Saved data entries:
++++++++

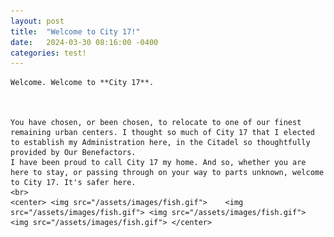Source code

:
 ```yaml
---
layout: post
title:  "Welcome to City 17!"
date:   2024-03-30 08:16:00 -0400
categories: test!
---
```


    Welcome. Welcome to **City 17**.



    You have chosen, or been chosen, to relocate to one of our finest remaining urban centers. I thought so much of City 17 that I elected to establish my Administration here, in the Citadel so thoughtfully provided by Our Benefactors. 
	I have been proud to call City 17 my home. And so, whether you are here to stay, or passing through on your way to parts unknown, welcome to City 17. It's safer here.
	<br>
	<center> <img src="/assets/images/fish.gif">	<img src="/assets/images/fish.gif">	<img src="/assets/images/fish.gif">	<img src="/assets/images/fish.gif"> </center>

++++++++

WHAT YOU SHOULD DO: With the line that has "You have chosen, or" as the first and the line that has "I have been" as the last, repeat exactly that run of lines above and no more.

TASK ANSWER:
    You have chosen, or been chosen, to relocate to one of our finest remaining urban centers. I thought so much of City 17 that I elected to establish my Administration here, in the Citadel so thoughtfully provided by Our Benefactors. 
	I have been proud to call City 17 my home. And so, whether you are here to stay, or passing through on your way to parts unknown, welcome to City 17. It's safer here.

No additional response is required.